We are interested in Christian couples and our word refers to them.
(a) To a large extent it seems that the concept of the sanctity of marriage as a mystery and as a charismatic event has been lost for Christians. Marriage is more often projected as a simple social event or as an institution that will formalize a relationship. The proof is that most people usually talk and laugh during the church service and even worse: the couple is oriented throughout the wedding toward the photographer and his signals, in order to get good photos. In other words, the wedding is for the couple and the guests, not to pray to God but to look later at the albums and the DVD, which means that they do not live the present of the blessing of God given to them, but the imaginary future of their virtual reality.
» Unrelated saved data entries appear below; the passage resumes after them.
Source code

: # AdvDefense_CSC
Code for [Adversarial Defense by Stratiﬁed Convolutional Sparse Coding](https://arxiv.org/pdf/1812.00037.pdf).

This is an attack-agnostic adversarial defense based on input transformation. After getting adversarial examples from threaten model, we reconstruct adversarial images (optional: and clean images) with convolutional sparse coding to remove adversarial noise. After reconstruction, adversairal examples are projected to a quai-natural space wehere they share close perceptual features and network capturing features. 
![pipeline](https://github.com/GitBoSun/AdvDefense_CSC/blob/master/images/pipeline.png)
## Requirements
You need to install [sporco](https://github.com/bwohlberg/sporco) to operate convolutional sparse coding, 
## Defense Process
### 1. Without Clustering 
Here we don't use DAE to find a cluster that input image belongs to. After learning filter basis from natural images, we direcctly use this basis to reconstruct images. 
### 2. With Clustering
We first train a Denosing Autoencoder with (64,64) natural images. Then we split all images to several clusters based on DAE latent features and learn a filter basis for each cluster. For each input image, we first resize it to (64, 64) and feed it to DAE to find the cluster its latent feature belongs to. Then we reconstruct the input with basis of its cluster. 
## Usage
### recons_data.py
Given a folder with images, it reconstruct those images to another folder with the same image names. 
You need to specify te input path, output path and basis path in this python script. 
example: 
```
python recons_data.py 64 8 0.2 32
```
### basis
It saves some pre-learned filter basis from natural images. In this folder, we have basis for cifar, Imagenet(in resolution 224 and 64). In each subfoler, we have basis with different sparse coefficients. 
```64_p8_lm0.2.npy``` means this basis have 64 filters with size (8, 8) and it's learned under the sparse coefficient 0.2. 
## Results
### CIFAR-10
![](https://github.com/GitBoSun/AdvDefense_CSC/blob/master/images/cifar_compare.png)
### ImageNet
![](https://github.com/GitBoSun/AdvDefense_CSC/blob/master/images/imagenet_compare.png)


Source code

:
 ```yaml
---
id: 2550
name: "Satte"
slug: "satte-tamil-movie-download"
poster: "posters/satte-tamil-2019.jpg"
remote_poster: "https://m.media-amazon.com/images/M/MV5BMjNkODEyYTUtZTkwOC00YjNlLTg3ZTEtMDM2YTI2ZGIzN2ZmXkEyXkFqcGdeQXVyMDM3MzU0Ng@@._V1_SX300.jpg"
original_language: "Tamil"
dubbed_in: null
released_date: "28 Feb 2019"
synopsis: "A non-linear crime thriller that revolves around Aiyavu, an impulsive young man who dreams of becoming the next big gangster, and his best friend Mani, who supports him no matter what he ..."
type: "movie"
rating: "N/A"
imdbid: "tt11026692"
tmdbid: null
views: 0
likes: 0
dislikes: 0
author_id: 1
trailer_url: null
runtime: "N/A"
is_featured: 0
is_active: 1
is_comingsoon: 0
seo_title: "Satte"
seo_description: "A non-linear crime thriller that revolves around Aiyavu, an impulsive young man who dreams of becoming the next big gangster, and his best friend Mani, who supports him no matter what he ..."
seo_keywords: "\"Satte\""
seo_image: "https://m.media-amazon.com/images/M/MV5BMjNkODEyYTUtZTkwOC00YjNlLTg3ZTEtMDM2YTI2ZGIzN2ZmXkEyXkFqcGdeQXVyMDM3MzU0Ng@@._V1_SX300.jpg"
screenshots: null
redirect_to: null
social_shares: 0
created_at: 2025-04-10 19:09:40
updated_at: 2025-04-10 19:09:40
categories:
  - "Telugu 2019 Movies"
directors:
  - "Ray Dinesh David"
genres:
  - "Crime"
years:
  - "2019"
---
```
Thus the first cause for divorce seems to be precisely this deprivation of the sanctity of marriage, that is, ultimately an unbelief in the mystery and in the presence of God himself. The depth that will bring meaning to the marital relationship and will keep the couple together in the difficulties that will arise normally in their married course, is missing.
(b) With the above finding, we also look for the root of the pain of separation. The degradation or even the complete erasure of the sanctity of marriage as an expression of infidelity essentially to Christ and His Church, reveals the dominance of selfishness in the hearts of human beings. When faith and respect for what God has ordained recede, the human and selfish element always increases. Isn’t this what God’s word teaches us about separation in all human relationships? God’s will is always love and unity. Because God is love. Does anyone keep God and His holy will away? Does he/she push away love, thus revealing what annuls it, such as selfishness and sin? Saint Basil the Great notes somewhere: “There would be no division and separation and war in people, if sin had not divided human nature”. And St. Chrysostom reveals to us the demonic element that exists in separations and wars: “To fight each other means to give way to the devil. Because the devil is mostly found in hatred.”
So human nature is torn apart by sin, thus separation between people follows. And this means that the split and the internal division of the spouses are reflected in a divorce, or in other words, the inner separation of the man from himself (fruit of his separation from God) is completed with the divorce with the spouse, both substantially and legally. It is clear that the priority in their relationship is not in the You of love but in the I of the sin, which constantly demands personal service and the submission of the other.
Saint Paisios expressed this truth in his own simple and intelligent way: “In order for a spark to exist, two stones need to strike each other.” That is, in order for the intensity of separation to exist, two egos must have clashed. Without going into the perhaps futile search for the degree of each one’s responsibility, the only sure thing (existing exceptions confirm the rule) is that ultimately the responsibility belongs to both.